Running Tensorflow on GPUs

The best way to run tensorflow on the ORc clusters is through the use of Python Virtual Envronments.

Building Python Virtual Environments

As a first step, before installing the tensorflow libraries, follow the instructions as described in these pages to build the Python Virtual Environment. Ideally, to make sure that the python virtual environment persists, it is preferrable that the steps be done from the home directory. To summarize:

1-Load the needed python module

module load gnu10
module load python

2-Build the Python Virtual Environment

python -m venv tf-env

3-Unload the python module to ensure that the python being used is the one installed in the Python Virtual Environment in the next steps.

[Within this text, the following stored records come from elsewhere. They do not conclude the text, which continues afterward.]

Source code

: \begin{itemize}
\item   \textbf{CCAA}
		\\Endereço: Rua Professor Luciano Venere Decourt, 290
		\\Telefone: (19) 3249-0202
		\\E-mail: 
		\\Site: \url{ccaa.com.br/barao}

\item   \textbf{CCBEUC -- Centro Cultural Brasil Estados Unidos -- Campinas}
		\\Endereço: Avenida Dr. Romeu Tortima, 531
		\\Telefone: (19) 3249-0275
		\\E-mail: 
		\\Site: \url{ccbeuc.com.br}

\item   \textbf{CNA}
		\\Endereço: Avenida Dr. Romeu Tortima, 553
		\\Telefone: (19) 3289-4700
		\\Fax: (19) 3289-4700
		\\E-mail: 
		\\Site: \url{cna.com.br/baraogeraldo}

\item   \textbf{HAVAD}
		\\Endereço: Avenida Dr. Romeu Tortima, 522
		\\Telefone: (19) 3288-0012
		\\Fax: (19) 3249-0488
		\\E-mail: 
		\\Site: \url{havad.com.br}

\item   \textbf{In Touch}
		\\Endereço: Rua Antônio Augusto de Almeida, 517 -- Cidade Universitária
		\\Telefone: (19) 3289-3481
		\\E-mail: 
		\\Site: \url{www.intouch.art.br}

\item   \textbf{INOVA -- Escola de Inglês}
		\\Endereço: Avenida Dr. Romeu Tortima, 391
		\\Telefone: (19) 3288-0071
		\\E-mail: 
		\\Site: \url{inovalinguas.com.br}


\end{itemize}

Installing Tensorflow in your Python Virtual Environment

Once the Python Virtual Environment is built, activate it and update the pip install.

$ source activate tf-venv/bin/activate

$ python -m pip install --upgrade pip

You can now install the needed tensorflow version.

$ pip install tensorflow==<version>

Loading the Correct CUDA Version

The version of tensorflow installed in your python virtual environment determines the version of CUDA and cuDNN libraries that you will need. The table below summarizes the combinations of python version, cuDNN and CUDA that you will need for your tensorflow code to run correctly on the GPU nodes. A more exhaustive list is provided on the Tensorflow webpages.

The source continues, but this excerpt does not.